● **DATA UNDER STUDY**:
****************

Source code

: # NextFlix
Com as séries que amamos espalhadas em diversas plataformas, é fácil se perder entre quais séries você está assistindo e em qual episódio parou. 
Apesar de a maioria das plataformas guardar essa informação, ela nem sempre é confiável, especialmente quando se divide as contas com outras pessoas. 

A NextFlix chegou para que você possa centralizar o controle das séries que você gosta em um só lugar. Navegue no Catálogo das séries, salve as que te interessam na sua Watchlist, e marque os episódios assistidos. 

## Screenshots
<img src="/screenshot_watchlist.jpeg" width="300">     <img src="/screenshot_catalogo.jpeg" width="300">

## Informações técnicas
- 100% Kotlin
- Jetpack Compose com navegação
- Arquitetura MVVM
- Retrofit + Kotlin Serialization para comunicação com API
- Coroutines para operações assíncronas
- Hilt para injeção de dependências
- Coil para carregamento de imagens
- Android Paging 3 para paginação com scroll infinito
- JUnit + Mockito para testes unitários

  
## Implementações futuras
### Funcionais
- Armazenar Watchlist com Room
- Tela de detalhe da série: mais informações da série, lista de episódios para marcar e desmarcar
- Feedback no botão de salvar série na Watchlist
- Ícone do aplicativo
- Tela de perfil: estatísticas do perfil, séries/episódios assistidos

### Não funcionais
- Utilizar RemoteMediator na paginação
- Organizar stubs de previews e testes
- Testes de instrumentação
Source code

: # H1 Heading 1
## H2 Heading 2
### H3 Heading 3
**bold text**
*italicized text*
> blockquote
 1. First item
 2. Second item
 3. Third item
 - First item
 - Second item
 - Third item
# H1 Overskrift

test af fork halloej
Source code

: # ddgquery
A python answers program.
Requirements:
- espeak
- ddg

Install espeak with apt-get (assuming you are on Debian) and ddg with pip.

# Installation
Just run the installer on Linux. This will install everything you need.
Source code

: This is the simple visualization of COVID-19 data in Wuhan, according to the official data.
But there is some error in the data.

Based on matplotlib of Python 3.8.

****************

● **EXERCISE GOAL**: Find the line that contains "# Installation" in the listing above. Retype it and every line after it up to the last, exactly, and nothing else.

● **THE ANSWER**:
# Installation
Just run the installer on Linux. This will install everything you need.
Source code

: This is the simple visualization of COVID-19 data in Wuhan, according to the official data.
But there is some error in the data.

Based on matplotlib of Python 3.8.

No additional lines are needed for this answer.